On May 17, Hagberg released his song "Movement" on Never Say Die. Writing for EDM.com, Sarah Kocur noted the song's basslines to be similar to his other song "Rapture", writing that the song embodied Hagberg's self-created signature sound. Alexandra Harris of Noiseporn stated that the song is a "brilliant, multi-dimensional number" that fully shows Hagberg's extent of his craft.

On June 7, Electronic music producer Space Laces released the remixes to his previous extended play Overdrive. Hagberg was featured on the extended play with his remix of the title track, "Overdrive", alongside other electronic music producers such as Svdden Death, Gammer, Rickyxsan, and Phiso. Dancing Astronauts Chris Stack described the remix as a track that "thrashes from front to back like a Decepticon mosh pit", noting the "stacking cascading metallic synths that send a shiver down the spine. "

On July 19, Canadian producer and DJ Excision released his remix album Apex: The Remixes. Hagberg was featured on the album with his remix of the song "Power". Dancing Astronaut's David Klemow wrote that Hagberg swapped out the song's distinctive "two-step jab for a pair of steep builds and two aggressive, elbow-throwing breaks."
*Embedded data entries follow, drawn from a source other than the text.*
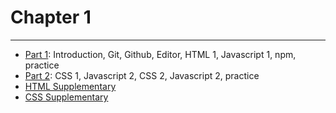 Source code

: # Chapter 1

---

* [Part 1](./part-1/README.md): Introduction, Git, Github, Editor, HTML 1, Javascript 1, npm, practice
* [Part 2](./part-2/README.md): CSS 1, Javascript 2, CSS 2, Javascript 2, practice
* [HTML Supplementary](./../modules/html-supplementary-1/README.md)
* [CSS Supplementary](./../modules/css-supplementary-1/README.md) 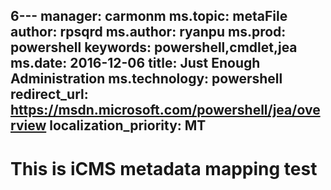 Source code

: 6---
manager:  carmonm 
ms.topic:  metaFile 
author:  rpsqrd 
ms.author:  ryanpu
ms.prod:  powershell
keywords:  powershell,cmdlet,jea
ms.date:  2016-12-06 
title:  Just Enough Administration
ms.technology:  powershell
redirect_url: https://msdn.microsoft.com/powershell/jea/overview
localization_priority: MT
---

# This is iCMS metadata mapping test

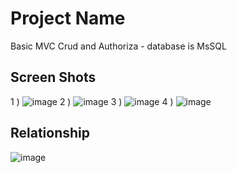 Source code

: # Project Name
Basic MVC Crud and Authoriza - database is MsSQL


## Screen Shots

1 ) ![image](https://github.com/dgnyldrm7/Personel-Departman-MVC/assets/94688501/741bf3a5-94b0-4b2a-ab7a-41dfd33eabca)
2 ) ![image](https://github.com/dgnyldrm7/Personel-Departman-MVC/assets/94688501/9391a938-eeec-4966-9970-fb9cdcd96fa7)
3 ) ![image](https://github.com/dgnyldrm7/Personel-Departman-MVC/assets/94688501/ac247201-2ba0-4ddc-862d-d4dbd7a65611)
4 ) ![image](https://github.com/dgnyldrm7/Personel-Departman-MVC/assets/94688501/df220c7f-1bb6-41da-8b5a-47886209b5f3)


## Relationship
![image](https://github.com/dgnyldrm7/Personel-Departman-MVC/assets/94688501/d39183f1-3374-4144-8978-68ed45ebec2b)




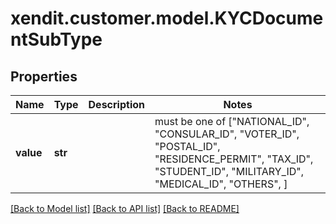 # xendit.customer.model.KYCDocumentSubType


## Properties
Name | Type | Description | Notes
------------ | ------------- | ------------- | -------------
**value** | **str** |  |  must be one of ["NATIONAL_ID", "CONSULAR_ID", "VOTER_ID", "POSTAL_ID", "RESIDENCE_PERMIT", "TAX_ID", "STUDENT_ID", "MILITARY_ID", "MEDICAL_ID", "OTHERS", ]

[[Back to Model list]](../README.md#documentation-for-models) [[Back to API list]](../README.md#documentation-for-api-endpoints) [[Back to README]](../README.md)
On August 16, American DJ duo Slander collaborated with Hagberg to release the song "Broken" on Never Say Die. ThisSongSlaps Brian Bonavoglia described the song as a "seamless blend of punishing bass with a melodic touch without taking away from the intensity of the track", stating that he and fans of Slander and Hagberg would have expected nothing less.
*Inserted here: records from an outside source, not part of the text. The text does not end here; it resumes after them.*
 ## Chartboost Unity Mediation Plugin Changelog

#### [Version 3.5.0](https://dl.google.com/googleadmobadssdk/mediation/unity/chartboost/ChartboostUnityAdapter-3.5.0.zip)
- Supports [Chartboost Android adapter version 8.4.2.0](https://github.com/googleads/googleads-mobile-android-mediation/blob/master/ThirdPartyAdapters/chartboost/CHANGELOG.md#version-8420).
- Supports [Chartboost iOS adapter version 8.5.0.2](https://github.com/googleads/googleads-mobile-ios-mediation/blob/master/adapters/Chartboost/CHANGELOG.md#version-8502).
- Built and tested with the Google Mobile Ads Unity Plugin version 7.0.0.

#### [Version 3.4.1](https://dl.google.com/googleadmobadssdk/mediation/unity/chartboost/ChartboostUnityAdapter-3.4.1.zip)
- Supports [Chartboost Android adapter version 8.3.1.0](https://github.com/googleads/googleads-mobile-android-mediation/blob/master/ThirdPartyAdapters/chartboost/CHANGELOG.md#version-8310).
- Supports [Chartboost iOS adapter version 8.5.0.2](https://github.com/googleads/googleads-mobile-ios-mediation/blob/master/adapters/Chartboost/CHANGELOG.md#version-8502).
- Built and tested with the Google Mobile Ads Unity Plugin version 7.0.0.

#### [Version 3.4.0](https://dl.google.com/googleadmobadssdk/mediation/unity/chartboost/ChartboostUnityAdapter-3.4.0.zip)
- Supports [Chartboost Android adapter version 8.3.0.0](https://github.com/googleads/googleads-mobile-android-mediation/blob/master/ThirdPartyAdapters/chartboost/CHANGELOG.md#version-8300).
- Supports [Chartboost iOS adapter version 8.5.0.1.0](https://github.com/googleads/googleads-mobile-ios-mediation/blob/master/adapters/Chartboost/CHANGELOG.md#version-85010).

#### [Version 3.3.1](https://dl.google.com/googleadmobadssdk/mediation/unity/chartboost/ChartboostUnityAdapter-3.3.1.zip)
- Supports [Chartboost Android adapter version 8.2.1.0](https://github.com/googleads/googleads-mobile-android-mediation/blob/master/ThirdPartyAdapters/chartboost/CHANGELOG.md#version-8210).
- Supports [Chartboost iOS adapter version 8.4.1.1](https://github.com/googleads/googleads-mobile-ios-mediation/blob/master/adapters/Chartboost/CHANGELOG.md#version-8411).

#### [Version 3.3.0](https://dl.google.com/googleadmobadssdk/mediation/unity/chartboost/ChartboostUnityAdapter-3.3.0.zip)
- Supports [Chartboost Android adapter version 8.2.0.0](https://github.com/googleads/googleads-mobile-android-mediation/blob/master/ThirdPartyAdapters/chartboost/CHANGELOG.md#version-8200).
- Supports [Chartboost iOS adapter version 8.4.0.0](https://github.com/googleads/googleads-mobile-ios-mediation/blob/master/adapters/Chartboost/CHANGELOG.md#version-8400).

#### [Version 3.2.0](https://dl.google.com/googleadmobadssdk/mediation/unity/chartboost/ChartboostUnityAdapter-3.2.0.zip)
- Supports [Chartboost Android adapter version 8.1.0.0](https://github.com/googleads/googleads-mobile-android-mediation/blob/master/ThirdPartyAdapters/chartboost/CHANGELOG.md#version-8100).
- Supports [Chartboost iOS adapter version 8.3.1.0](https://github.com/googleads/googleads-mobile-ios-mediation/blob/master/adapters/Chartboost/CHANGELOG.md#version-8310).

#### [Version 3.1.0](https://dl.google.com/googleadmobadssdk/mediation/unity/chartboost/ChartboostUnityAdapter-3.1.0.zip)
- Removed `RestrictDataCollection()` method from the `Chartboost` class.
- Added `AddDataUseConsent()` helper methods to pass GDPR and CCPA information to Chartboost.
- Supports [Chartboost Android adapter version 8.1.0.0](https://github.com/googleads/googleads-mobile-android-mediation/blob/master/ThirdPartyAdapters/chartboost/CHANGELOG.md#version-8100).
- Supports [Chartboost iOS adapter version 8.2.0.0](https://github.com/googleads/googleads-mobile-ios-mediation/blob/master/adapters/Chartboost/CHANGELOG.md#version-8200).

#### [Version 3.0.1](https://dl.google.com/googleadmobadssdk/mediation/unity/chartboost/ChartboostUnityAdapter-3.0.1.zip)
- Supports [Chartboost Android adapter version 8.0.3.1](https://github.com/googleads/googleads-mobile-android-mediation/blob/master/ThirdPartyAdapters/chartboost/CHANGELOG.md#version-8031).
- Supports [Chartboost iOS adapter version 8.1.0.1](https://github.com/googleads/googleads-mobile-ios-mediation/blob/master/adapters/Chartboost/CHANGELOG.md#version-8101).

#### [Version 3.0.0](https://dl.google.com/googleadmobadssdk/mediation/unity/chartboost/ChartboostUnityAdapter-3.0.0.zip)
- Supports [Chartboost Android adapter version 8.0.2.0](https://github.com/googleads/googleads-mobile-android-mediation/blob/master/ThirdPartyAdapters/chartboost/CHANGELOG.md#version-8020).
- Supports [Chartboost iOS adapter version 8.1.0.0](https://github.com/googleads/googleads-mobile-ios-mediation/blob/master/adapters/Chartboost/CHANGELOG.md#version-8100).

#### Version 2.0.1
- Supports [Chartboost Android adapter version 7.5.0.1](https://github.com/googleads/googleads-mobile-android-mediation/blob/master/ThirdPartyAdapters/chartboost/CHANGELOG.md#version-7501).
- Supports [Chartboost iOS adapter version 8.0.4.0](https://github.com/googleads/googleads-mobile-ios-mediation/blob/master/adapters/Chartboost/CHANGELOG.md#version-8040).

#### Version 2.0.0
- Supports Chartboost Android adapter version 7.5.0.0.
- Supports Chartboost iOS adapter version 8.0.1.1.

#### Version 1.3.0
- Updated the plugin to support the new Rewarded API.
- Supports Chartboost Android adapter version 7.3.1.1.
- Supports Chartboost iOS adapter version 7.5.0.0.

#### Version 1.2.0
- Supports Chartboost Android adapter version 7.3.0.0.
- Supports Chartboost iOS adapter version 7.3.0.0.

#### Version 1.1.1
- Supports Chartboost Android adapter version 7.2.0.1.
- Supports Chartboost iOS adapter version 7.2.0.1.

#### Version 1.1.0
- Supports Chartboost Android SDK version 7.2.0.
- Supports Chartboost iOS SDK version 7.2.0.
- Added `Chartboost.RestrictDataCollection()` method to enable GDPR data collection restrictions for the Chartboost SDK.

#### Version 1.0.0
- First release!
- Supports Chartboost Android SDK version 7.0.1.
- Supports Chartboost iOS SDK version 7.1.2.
=== 2020: "Bussback", "System Failure", "Chunky", and "Feel It All" ===
On January 18, 2020, Kyle released his collaboration, "Bussback," with American dubstep and riddim producer, Wooli. This was Hagberg's first official release of 2020, and James Dutta on EDM Identity described it as "A downright heavy song that showcases both producers' distinctive dubstep sounds."

On February 29, 2020, Soltan, a Middle Eastern dubstep producer, released his collaboration, "System Failure," with Kyle on Never Say Die Records. Brian Bonavoglia, an author on This Song Slaps, said that System Failure was "The type of bone-rattling behemoth that headbangers fiend for when it comes to a dubstep collaboration of this caliber."
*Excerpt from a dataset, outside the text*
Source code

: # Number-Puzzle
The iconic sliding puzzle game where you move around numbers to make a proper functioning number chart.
On April 3, 2020, Kompany released "Chunky" on Never Say Die Records, a dubstep collaboration with music producer Effin. Nathen Lane, an editor at Trillvo, stated that "both artist's style[s] within those sounds really bring this track together".

On May 1, 2020, Hagberg released "Consequences", a dubstep song on Never Say Die Records.

==Artistry==
Hagberg has described his music production process as being almost entirely sound design-driven, with most of his studio recording sessions starting off with such. His Productions and recordings are often inspired by what he is listening to at the time, usually listening to other artists live mixes or just messing around with a Virtual Studio Technology (VST) plug-in or technique if experiencing writer's block.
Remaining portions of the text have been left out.